Fase-adaptieve tokenselectie voor efficiënte omnimodale LLMs

Samenvatting

Omni-modale grote taalmodellen (om-LLM's) realiseren een uniform audiovisueel begrip door video en audio te coderen in temporeel gealigneerde tokenreeksen die op vensterniveau worden afgewisseld. Het verwerken van deze dichte niet-tekstuele tokens in de gehele LLM brengt echter aanzienlijke computationele overhead met zich mee. Hoewel trainingsvrije tokenselectie deze kosten kan verlagen, richten bestaande methoden zich óf uitsluitend op visuele invoer, óf verwijderen ze tokens uit om-LLM's alleen vóór de LLM met vaste per-modaliteit-ratio's, zonder te vatten hoe crossmodaal tokenbelang over lagen heen evolueert. Om deze beperking aan te pakken, analyseren we eerst de laagsgewijze tokenafhankelijkheid van om-LLM's. We ontdekken dat visuele en audio-afhankelijkheden een bloksgewijs patroon volgen en geleidelijk verzwakken met de diepte, wat erop wijst dat veel late-laag niet-tekstuele tokens redundant worden na crossmodale fusie. Gemotiveerd door deze observatie stellen we SEATS voor, een trainingsvrije, fase-adaptieve tokenselectiemethode voor efficiënte om-LLM-inferentie. Vóór de LLM verwijdert SEATS spatiotemporele redundantie via aandachtsgewogen diversiteitsselectie. Binnenin de LLM snoeit het progressief tokens over blokken heen en wijst het het retentiebudget dynamisch toe van temporele vensters aan modaliteiten, met behulp van queryrelevantiescores. In late lagen verwijdert het alle resterende niet-tekstuele tokens zodra de crossmodale fusie is voltooid. Experimenten op Qwen2.5-Omni en Qwen3-Omni tonen aan dat SEATS de inferentie-efficiëntie effectief verbetert. Door slechts 10% van de visuele en audiotokens te behouden, wordt een 9,3× FLOPs-reductie en een 4,8× prefill-versnelling bereikt, terwijl 96,3% van de oorspronkelijke prestaties behouden blijft.

English

Omni-modal large language models (om-LLMs) achieve unified audio-visual understanding by encoding video and audio into temporally aligned token sequences interleaved at the window level. However, processing these dense non-textual tokens throughout the LLM incurs substantial computational overhead. Although training-free token selection can reduce this cost, existing methods either focus on visual-only inputs or prune om-LLM tokens only before the LLM with fixed per-modality ratios, failing to capture how cross-modal token importance evolves across layers.
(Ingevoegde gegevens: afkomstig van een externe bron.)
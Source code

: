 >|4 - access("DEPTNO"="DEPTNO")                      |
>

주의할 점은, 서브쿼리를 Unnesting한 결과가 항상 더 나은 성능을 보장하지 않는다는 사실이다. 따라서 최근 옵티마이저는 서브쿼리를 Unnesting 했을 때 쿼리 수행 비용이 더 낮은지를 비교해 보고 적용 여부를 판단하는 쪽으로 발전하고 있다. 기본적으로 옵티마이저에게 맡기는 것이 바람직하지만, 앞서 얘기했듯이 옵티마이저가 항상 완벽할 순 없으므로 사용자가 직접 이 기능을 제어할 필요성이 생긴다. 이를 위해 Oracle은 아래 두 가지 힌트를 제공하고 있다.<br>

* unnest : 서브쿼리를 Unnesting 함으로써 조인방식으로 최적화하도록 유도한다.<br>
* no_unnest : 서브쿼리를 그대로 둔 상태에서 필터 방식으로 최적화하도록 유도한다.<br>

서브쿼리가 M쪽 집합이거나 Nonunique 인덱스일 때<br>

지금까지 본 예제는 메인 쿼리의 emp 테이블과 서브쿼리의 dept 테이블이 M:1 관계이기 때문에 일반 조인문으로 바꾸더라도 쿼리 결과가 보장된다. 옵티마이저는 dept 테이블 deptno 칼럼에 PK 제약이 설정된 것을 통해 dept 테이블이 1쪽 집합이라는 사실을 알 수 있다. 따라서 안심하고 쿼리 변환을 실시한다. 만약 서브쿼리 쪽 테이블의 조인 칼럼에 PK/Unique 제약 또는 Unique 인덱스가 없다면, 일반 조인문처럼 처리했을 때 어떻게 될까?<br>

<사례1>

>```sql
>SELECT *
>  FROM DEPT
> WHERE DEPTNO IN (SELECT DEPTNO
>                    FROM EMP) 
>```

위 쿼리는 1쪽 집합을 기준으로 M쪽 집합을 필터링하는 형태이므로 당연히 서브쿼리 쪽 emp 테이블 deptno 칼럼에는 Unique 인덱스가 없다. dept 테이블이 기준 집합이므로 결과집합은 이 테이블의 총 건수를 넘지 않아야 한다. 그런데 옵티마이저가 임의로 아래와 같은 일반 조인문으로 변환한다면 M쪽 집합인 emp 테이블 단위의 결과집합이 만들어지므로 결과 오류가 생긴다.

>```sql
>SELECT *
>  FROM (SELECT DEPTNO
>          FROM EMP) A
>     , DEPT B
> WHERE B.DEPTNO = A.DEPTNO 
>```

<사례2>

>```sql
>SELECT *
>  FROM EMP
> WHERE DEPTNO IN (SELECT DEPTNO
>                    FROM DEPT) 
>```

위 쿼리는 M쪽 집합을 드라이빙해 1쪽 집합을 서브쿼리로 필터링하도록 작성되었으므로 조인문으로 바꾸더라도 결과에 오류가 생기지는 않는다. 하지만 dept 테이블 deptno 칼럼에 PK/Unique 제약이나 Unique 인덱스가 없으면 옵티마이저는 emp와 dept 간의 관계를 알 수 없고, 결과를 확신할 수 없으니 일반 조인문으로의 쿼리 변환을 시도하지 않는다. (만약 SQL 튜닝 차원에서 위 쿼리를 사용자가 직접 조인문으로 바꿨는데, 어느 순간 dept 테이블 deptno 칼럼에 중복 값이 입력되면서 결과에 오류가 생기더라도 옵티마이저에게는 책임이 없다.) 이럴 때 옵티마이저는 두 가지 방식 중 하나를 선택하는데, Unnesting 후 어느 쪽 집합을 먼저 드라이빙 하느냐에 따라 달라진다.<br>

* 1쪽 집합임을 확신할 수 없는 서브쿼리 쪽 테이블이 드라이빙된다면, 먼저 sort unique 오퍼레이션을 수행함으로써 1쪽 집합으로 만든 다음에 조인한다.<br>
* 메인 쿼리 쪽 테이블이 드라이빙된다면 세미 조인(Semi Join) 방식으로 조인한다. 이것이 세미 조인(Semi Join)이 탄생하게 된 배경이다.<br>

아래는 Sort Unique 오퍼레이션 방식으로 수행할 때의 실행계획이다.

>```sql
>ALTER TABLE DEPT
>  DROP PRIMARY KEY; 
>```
To address this limitation, we first analyze the layer-wise token dependency of om-LLMs. We find that visual and audio dependencies follow a block-wise pattern and gradually weaken with depth, indicating that many late-layer non-textual tokens become redundant after cross-modal fusion. Motivated by this observation, we propose SEATS, a training-free, stage-adaptive token selection method for efficient om-LLM inference. Before the LLM, SEATS removes spatiotemporal redundancy via attention-weighted diversity selection. Inside the LLM, it progressively prunes tokens across blocks and dynamically allocates the retention budget from temporal windows to modalities using query relevance scores. In late layers, it removes all remaining non-textual tokens once cross-modal fusion is complete. Experiments on Qwen2.5-Omni and Qwen3-Omni demonstrate that SEATS effectively improves inference efficiency. Retaining only 10% of visual and audio tokens, it achieves a 9.3x FLOPs reduction and a 4.8x prefill speedup while preserving 96.3% of the original performance.